How to set up a Neo4j sink connector in Kafka

Introduction

While making my first data stream through Kafka into Neo4j, I found it quite difficult to figure out exactly how to properly set everything up. I'd like to share what I've learned by showing and explaining parts of the docker-compose configuration of a proof of concept that I've made. The proof of concept showcases the power of Neo4j in a food traceability context. The entire docker-compose.yml and Neo4j sink connector configuration can be found here.

We use this to go over the following topics:

What are all the necessary different Kafka microservices? What are they used for?
How do we set up and configure our Neo4j Sink connector? What are some (personal) best practices for data ingestion into Neo4j?

After this blog post, you will understand how to setup up a Neo4J sink connector for Kafka as we did in our Traceability proof of concept to have all the event messages in Kafka automatically ingested into our Neo4J database.

Kafka: a quick overview

Kafka and Zookeeper

Kafka and Zookeeper are the two microservices that form the basis of every Kafka setup.

Zookeeper is the distributed consensus manager for the Kafka brokers (these are the container(s) running Kafka). In a production-ready Kafka deployment, there will be multiple brokers running and the data sent to Kafka will be replicated in different brokers, such that data can persist even if a broker goes down. The zookeeper service manages the collaboration between the brokers and ensures the High Availability of the Kafka service.
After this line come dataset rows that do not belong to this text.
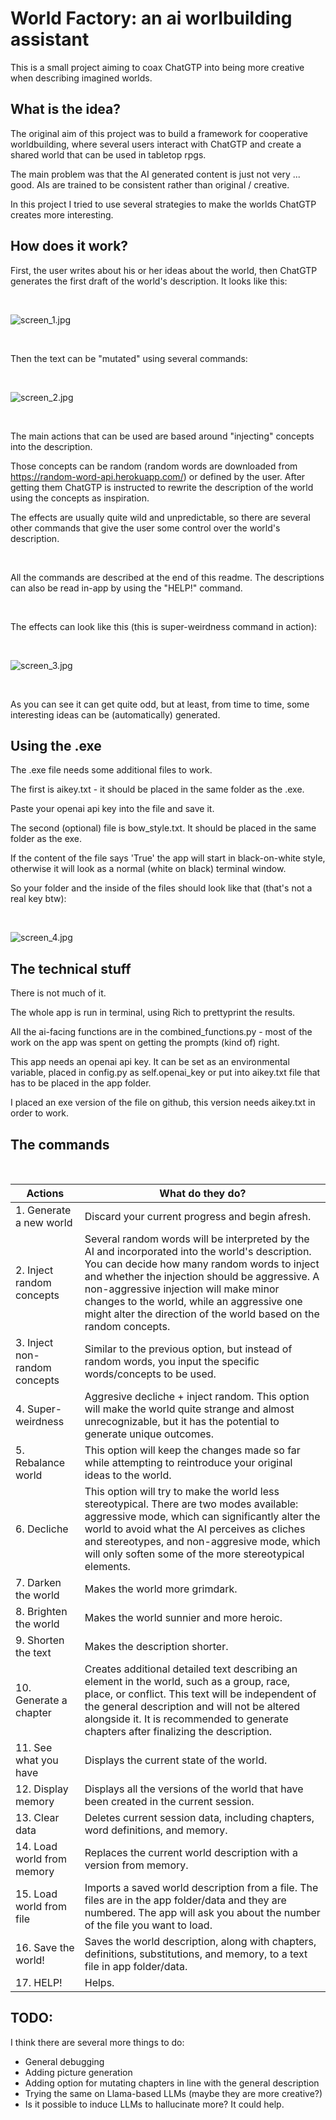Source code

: # World Factory: an ai worlbuilding assistant


This is a small project aiming to coax ChatGTP into being more creative when describing imagined 
worlds.


## What is the idea?


The original aim of this project was to build a framework for cooperative worldbuilding, where 
several users interact with ChatGTP and create a shared world that can be used in tabletop rpgs.  

The main problem was that the AI generated content is just not very ... good. AIs are trained 
to be consistent rather than original / creative.

In this project I tried to use several strategies to make the worlds ChatGTP creates more 
interesting.
 


## How does it work?


First, the user writes about his or her ideas about the world, then ChatGTP generates the first 
draft of the world's description. It looks like this:

&nbsp;

![screen_1.jpg](img%2Fscreen_1.jpg)

&nbsp;

Then the text can be "mutated" using several commands:

&nbsp;

![screen_2.jpg](img%2Fscreen_2.jpg)

&nbsp;
&nbsp;

The main actions that can be used are based around "injecting" concepts into the description.

Those concepts can be random (random words are downloaded from https://random-word-api.herokuapp.com/) or defined by the user. After getting them ChatGTP is instructed to rewrite the 
description of the world using the concepts as inspiration.


The effects are usually quite wild and unpredictable, so there are several other commands that 
give the user some control over the world's description.

&nbsp;

All the commands are described at the end of this readme. The descriptions can also be read 
in-app by using the "HELP!" command. 

&nbsp;

The effects can look like this (this is super-weirdness command in action):

&nbsp;

![screen_3.jpg](img%2Fscreen_3.jpg)

&nbsp;

As you can see it can get quite odd, but at least, from time to time, some 
interesting ideas can be (automatically) generated.  


## Using the .exe

The .exe file needs some additional files to work. 

The first is aikey.txt - it should be placed in the same folder as the .exe. 

Paste your openai api key into the file and save it. 

The second (optional) file is bow_style.txt. It should be placed in the same folder as the exe.

If the content of the file says 'True' the app will start in black-on-white style, otherwise it
will look as a normal (white on black) terminal window. 

So your folder and the inside of the files should look like that (that's not a real key btw):

&nbsp;

![screen_4.jpg](img%2Fscreen_4.jpg)


## The technical stuff


There is not much of it.

The whole app is run in terminal, using Rich to prettyprint the results. 

All the ai-facing functions are in the combined_functions.py - most of the work on the app was 
spent on getting the prompts (kind of) right. 

This app needs an openai api key. It can be set as an environmental variable, placed in config.py 
as self.openai_key or put into aikey.txt file that has to be placed in the app folder.

I placed an exe version of the file on github, this version needs aikey.txt in order to work. 


## The commands


&nbsp;

|Actions|What do they do?|
|---|---|
|1. Generate a new world|Discard your current progress and begin afresh.|
|2. Inject random concepts|Several random words will be interpreted by the AI and incorporated into the world's description. You can decide how many random words to inject and whether the injection should be aggressive. A non-aggressive injection will make minor changes to the world, while an aggressive one might alter the direction of the world based on the random concepts.|
|3. Inject non-random concepts| Similar to the previous option, but instead of random words, you input the specific words/concepts to be used.
|4. Super-weirdness| Aggresive decliche + inject random. This option will make the world quite strange and almost unrecognizable, but it has the potential to generate unique outcomes.
|5. Rebalance world| This option will keep the changes made so far while attempting to reintroduce your original ideas to the world.
|6. Decliche| This option will try to make the world less stereotypical. There are two modes available: aggressive mode, which can significantly alter the world to avoid what the AI perceives as cliches and stereotypes, and non-aggresive mode, which will only soften some of the more stereotypical elements.
|7. Darken the world| Makes the world more grimdark.
|8. Brighten the world| Makes the world sunnier and more heroic.
|9. Shorten the text| Makes the description shorter.
|10. Generate a chapter| Creates additional detailed text describing an element in the world, such as a group, race, place, or conflict. This text will be independent of the general description and will not be altered alongside it. It is recommended to generate chapters after finalizing the description.
|11. See what you have| Displays the current state of the world.
|12. Display memory| Displays all the versions of the world that have been created in the current session.
|13. Clear data| Deletes current session data, including chapters, word definitions, and memory.
|14. Load world from memory| Replaces the current world description with a version from memory.
|15. Load world from file| Imports a saved world description from a file. The files are in the app folder/data and they are numbered. The app will ask you about the number of the file you want to load.
|16. Save the world!| Saves the world description, along with chapters, definitions, substitutions, and memory, to a text file in app folder/data.
|17. HELP!|Helps.


## TODO:


I think there are several more things to do:

- General debugging
- Adding picture generation
- Adding option for mutating chapters in line with the general description
- Trying the same on Llama-based LLMs (maybe they are more creative?)
- Is it possible to induce LLMs to hallucinate more? It could help.


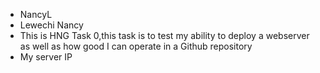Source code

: - NancyL
- Lewechi Nancy
- This is HNG Task 0,this task is to test my ability to deploy a webserver as well as how good I can operate in a Github repository
- My server IP
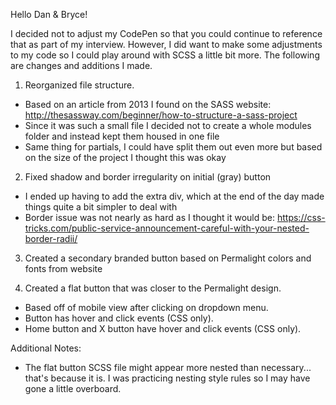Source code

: Hello Dan & Bryce!

I decided not to adjust my CodePen so that you could continue to reference that as part of my interview. However, I did want to make some adjustments to my code so I could play around with SCSS a little bit more. The following are changes and additions I made.

1. Reorganized file structure.
 - Based on an article from 2013 I found on the SASS website: http://thesassway.com/beginner/how-to-structure-a-sass-project
 - Since it was such a small file I decided not to create a whole modules folder and instead kept them housed in one file
 - Same thing for partials, I could have split them out even more but based on the size of the project I thought this was okay

2. Fixed shadow and border irregularity on initial (gray) button
  - I ended up having to add the extra div, which at the end of the day made things quite a bit simpler to deal with
  - Border issue was not nearly as hard as I thought it would be: https://css-tricks.com/public-service-announcement-careful-with-your-nested-border-radii/

3. Created a secondary branded button based on Permalight colors and fonts from website

4. Created a flat button that was closer to the Permalight design.
- Based off of mobile view after clicking on dropdown menu.
- Button has hover and click events (CSS only).
- Home button and X button have hover and click events (CSS only).

Additional Notes:
- The flat button SCSS file might appear more nested than necessary... that's because it is. I was practicing nesting style rules so I may have gone a little overboard.
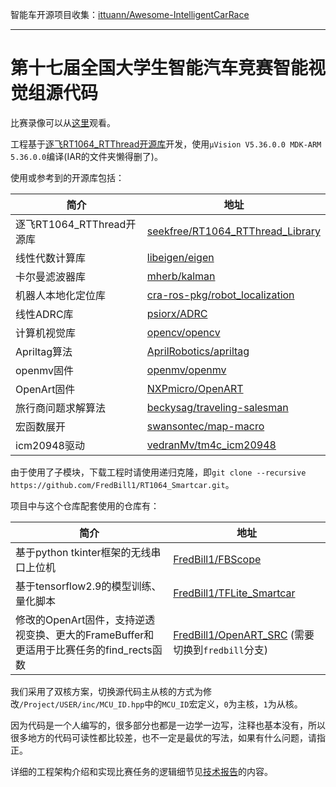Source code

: 智能车开源项目收集：[ittuann/Awesome-IntelligentCarRace](https://github.com/ittuann/Awesome-IntelligentCarRace)

---

# 第十七届全国大学生智能汽车竞赛智能视觉组源代码

比赛录像可以从[这里](https://www.bilibili.com/video/BV1eB4y1x76N)观看。

工程基于[逐飞RT1064_RTThread开源库](https://gitee.com/seekfree/RT1064_RTThread_Library.git)开发，使用`μVision V5.36.0.0 MDK-ARM 5.36.0.0`编译(IAR的文件夹懒得删了)。

使用或参考到的开源库包括：

| 简介                      | 地址                                                                                       |
| ------------------------- | ------------------------------------------------------------------------------------------ |
| 逐飞RT1064_RTThread开源库 | [seekfree/RT1064_RTThread_Library](https://gitee.com/seekfree/RT1064_RTThread_Library.git) |
| 线性代数计算库            | [libeigen/eigen](https://gitlab.com/libeigen/eigen.git)                                    |
| 卡尔曼滤波器库            | [mherb/kalman](https://github.com/mherb/kalman.git)                                        |
| 机器人本地化定位库        | [cra-ros-pkg/robot_localization](https://github.com/cra-ros-pkg/robot_localization.git)    |
| 线性ADRC库                | [psiorx/ADRC](https://github.com/psiorx/ADRC.git)                                          |
| 计算机视觉库              | [opencv/opencv](https://github.com/opencv/opencv.git)                                      |
| Apriltag算法              | [AprilRobotics/apriltag](https://github.com/AprilRobotics/apriltag.git)                    |
| openmv固件                | [openmv/openmv](https://github.com/openmv/openmv.git)                                      |
| OpenArt固件               | [NXPmicro/OpenART](https://github.com/NXPmicro/OpenART.git)                                |
| 旅行商问题求解算法        | [beckysag/traveling-salesman](https://github.com/beckysag/traveling-salesman.git)          |
| 宏函数展开                | [swansontec/map-macro](https://github.com/swansontec/map-macro.git)                        |
| icm20948驱动              | [vedranMv/tm4c_icm20948](https://github.com/vedranMv/tm4c_icm20948.git)                    |

由于使用了子模块，下载工程时请使用递归克隆，即`git clone --recursive https://github.com/FredBill1/RT1064_Smartcar.git`。

项目中与这个仓库配套使用的仓库有：

| 简介                                                                                   | 地址                                                                                              |
| -------------------------------------------------------------------------------------- | ------------------------------------------------------------------------------------------------- |
| 基于python tkinter框架的无线串口上位机                                                 | [FredBill1/FBScope](https://github.com/FredBill1/FBScope.git)                                     |
| 基于tensorflow2.9的模型训练、量化脚本                                                  | [FredBill1/TFLite_Smartcar](https://github.com/FredBill1/TFLite_Smartcar.git)                     |
| 修改的OpenArt固件，支持逆透视变换、更大的FrameBuffer和更适用于比赛任务的find_rects函数 | [FredBill1/OpenART_SRC](https://github.com/FredBill1/OpenART_SRC.git)  (需要切换到`fredbill`分支) |

我们采用了双核方案，切换源代码主从核的方式为修改`/Project/USER/inc/MCU_ID.hpp`中的`MCU_ID`宏定义，`0`为主核，`1`为从核。

因为代码是一个人编写的，很多部分也都是一边学一边写，注释也基本没有，所以很多地方的代码可读性都比较差，也不一定是最优的写法，如果有什么问题，请指正。

详细的工程架构介绍和实现比赛任务的逻辑细节见[技术报告](中国矿业大学（北京）_地灵殿的装修队_智能视觉组.pdf)的内容。
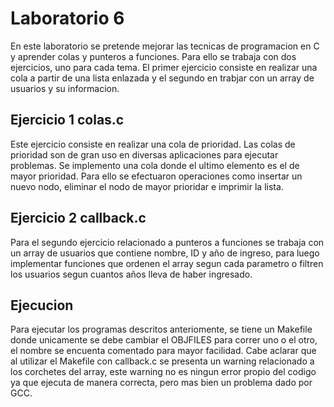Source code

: # Laboratorio 6

En este laboratorio se pretende mejorar las tecnicas de programacion en C y aprender colas y punteros a funciones. Para ello se trabaja con dos ejercicios, uno para cada tema. El primer ejercicio consiste en realizar una cola a partir de una lista enlazada y el segundo en trabjar con un array de usuarios y su informacion.

## Ejercicio 1 colas.c
Este ejercicio consiste en realizar una cola de prioridad. Las colas de prioridad son de gran uso en diversas aplicaciones para ejecutar problemas. Se implemento una cola donde el ultimo elemento es el de mayor prioridad. Para ello se efectuaron operaciones como insertar un nuevo nodo, eliminar el nodo de mayor prioridar e imprimir la lista.

## Ejercicio 2 callback.c
Para el segundo ejercicio relacionado a punteros a funciones se trabaja con un array de usuarios que contiene nombre, ID y año de ingreso, para luego implementar funciones que ordenen el array segun cada parametro o filtren los usuarios segun cuantos años lleva de haber ingresado.

## Ejecucion

Para ejecutar los programas descritos anteriomente, se tiene un Makefile donde unicamente se debe cambiar el OBJFILES para correr uno o el otro, el nombre se encuenta comentado para mayor facilidad. Cabe aclarar que al utilizar el Makefile con callback.c se presenta un warning relacionado a los corchetes del array, este warning no es ningun error propio del codigo ya que ejecuta de manera correcta, pero mas bien un problema dado por GCC.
Even though our example will only use 1 Kafka broker, we still have to spin up zookeeper for it to function (We use docker-compose version 3):

zookeeper:
     image: confluentinc/cp-zookeeper:latest
     environment:
       ZOOKEEPER_CLIENT_PORT: 2181
       ZOOKEEPER_TICK_TIME: 2000

We set 'ZOOKEEPER_CLIENT_PORT: 2181', so we will connect to zookeeper in the internal docker network on zookeeper:2181.

More info on zookeeper can be found here. This will eventually not be relevant anymore as a new consensus protocol (KRaft) for Kafka is in development at the time of writing.

The Kafka container contains our broker. We will be writing messages to and reading messages from the topics in this broker. [More info on topics](https://dattell.com/data-architecture-blog/what-is-a-kafka-topic/.)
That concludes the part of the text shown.